4. Obtain a stop watch.
5. Introduce students to the concepts of mean, median, mode, and histograms.
Procedures
Prior Knowledge: Students will have a basic understanding of the statistical terms of mean, median, mode, and histograms to the class.
1. Hook your students with the statement of Today, we are going to exercise your statistical muscle!
2. If available, show a video on statistics to refresh or introduce the basic statistical vocabulary that will be used today.
3. Explain to students that statistics are found in all areas of life. Ask students for some examples. (ex: election results, health studies, test scores . . .)
4. Pass out worksheets to students and complete the definitions as a class.
5. Explain how we can have different examples of central tendency: mean, median, or mode. Explain how one measurement will better reflect the data that is collected.
6. Work the histogram problem together. Model good graphing skills such as naming the graph, evenly spaced and marked axis, and neat connected bars.
7. Tell the students: You will now begin collecting student data to analyze for the rest of the worksheet. Students measure their pulses for one minute after 4 different activities. Begin by having students close their eyes and sit still for several minutes. After several minutes have passed, have the students quietly find their pulse point and count their pulses for one minute. Have students write their pulse rates down on the worksheet.

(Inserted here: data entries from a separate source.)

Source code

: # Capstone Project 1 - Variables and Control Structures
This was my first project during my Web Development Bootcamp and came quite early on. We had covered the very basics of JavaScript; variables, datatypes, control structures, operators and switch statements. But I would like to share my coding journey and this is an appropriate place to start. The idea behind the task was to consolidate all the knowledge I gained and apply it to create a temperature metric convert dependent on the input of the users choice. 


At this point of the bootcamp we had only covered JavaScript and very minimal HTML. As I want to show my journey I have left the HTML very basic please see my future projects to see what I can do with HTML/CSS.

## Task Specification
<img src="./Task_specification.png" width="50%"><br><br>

8. Now, have students stand and talk to others around them, but they are not allowed to walk around. After several minutes, have students quietly find their pulse points and count their pulses for one minute. Have students write their pulse rates down on the worksheet.
9. Now, have students walk briskly in place for two or three minutes. After several minutes, have students record their pulse rates and write it down.
10. For the final activity, we want the students to increase their pulse rates further. There are several activities that you can do depending on your teaching situation. The students could jog in place, do jumping jacks, or speed walk around the outside of the school. You just need an activity that will increase their pulse rates. After several minutes of the activity, have students record their pulse rates and write them down.
11. Have students collect at least 20 other students’ data for the four activities and analyze their data according to the questions on the worksheet.
12. Have the students construct two histograms: one of the resting pulse rate and one of the last activity. You may want to select, as a class, the width of the classes on the histograms.
13. Summarize the activity by discussing which measures describe the data the best. Discuss the differences between the two histograms.
14. As an optional activity, have students, as a group, collect an entire class set of data and display the data on a piece of poster board. Have students present their poster boards in front of the class or display the poster boards around the room.
Assessments
Observe students' responses to different questions throughout the discussion of the topic. Students’ work can be graded by numeric value or by the attached rubric assessment. You may also wish to give a group grade for the histogram poster.
Extensions
Students can plan, conduct, and analyze other experiments that produce data. Students can continue using the data collected to discuss the concepts of dispersion (range, standard deviation, and variance).